──────── DATA SUPPLIED ────────
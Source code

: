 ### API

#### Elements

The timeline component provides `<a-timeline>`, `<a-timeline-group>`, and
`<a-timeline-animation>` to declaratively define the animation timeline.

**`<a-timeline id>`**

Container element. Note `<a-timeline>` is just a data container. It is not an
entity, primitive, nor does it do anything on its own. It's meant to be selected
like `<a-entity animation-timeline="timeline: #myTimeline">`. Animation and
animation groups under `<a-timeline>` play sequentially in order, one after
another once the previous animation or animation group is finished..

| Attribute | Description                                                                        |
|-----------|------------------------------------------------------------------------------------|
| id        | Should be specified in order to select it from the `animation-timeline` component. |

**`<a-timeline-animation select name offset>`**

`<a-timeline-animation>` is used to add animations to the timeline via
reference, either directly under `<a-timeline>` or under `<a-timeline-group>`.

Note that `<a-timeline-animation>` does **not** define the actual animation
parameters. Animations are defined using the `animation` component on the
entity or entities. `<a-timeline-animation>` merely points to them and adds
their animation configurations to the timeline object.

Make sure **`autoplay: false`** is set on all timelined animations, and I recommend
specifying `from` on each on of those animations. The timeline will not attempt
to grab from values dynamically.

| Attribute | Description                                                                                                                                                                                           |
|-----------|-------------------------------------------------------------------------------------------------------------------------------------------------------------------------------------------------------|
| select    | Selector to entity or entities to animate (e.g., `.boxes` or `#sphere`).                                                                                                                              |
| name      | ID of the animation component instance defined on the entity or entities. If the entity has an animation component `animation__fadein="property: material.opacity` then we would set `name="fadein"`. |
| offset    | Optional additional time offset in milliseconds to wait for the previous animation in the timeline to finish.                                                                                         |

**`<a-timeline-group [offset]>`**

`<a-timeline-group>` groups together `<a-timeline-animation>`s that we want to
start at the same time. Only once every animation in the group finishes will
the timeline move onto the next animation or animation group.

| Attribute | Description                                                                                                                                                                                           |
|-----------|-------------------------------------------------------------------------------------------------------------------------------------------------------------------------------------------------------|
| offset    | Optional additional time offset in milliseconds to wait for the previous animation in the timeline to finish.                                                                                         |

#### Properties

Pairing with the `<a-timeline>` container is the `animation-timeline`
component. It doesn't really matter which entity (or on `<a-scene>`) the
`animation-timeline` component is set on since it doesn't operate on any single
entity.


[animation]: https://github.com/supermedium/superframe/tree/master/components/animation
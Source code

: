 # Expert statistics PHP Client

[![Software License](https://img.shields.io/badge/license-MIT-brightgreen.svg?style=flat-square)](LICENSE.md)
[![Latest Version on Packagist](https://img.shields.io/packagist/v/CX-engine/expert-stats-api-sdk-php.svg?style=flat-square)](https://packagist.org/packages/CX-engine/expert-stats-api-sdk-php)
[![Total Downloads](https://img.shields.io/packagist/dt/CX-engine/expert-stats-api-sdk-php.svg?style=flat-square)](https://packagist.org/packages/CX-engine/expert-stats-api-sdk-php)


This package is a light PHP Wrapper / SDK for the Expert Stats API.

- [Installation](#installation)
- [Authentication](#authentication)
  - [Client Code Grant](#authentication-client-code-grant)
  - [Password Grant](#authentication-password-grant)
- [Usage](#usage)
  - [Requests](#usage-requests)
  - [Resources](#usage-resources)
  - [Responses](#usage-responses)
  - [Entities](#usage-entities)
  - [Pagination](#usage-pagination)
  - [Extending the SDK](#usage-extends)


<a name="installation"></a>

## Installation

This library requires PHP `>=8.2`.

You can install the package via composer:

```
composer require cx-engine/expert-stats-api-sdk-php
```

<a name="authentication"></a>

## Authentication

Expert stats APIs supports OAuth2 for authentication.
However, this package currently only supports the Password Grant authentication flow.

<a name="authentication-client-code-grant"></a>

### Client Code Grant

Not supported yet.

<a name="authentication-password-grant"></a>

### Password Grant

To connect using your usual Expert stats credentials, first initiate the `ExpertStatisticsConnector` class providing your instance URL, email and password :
────────
Extract all lines from the data in which "defined" is found.

_RESPONSE BELOW_:
parameters. Animations are defined using the `animation` component on the
| name      | ID of the animation component instance defined on the entity or entities. If the entity has an animation component `animation__fadein="property: material.opacity` then we would set `name="fadein"`. |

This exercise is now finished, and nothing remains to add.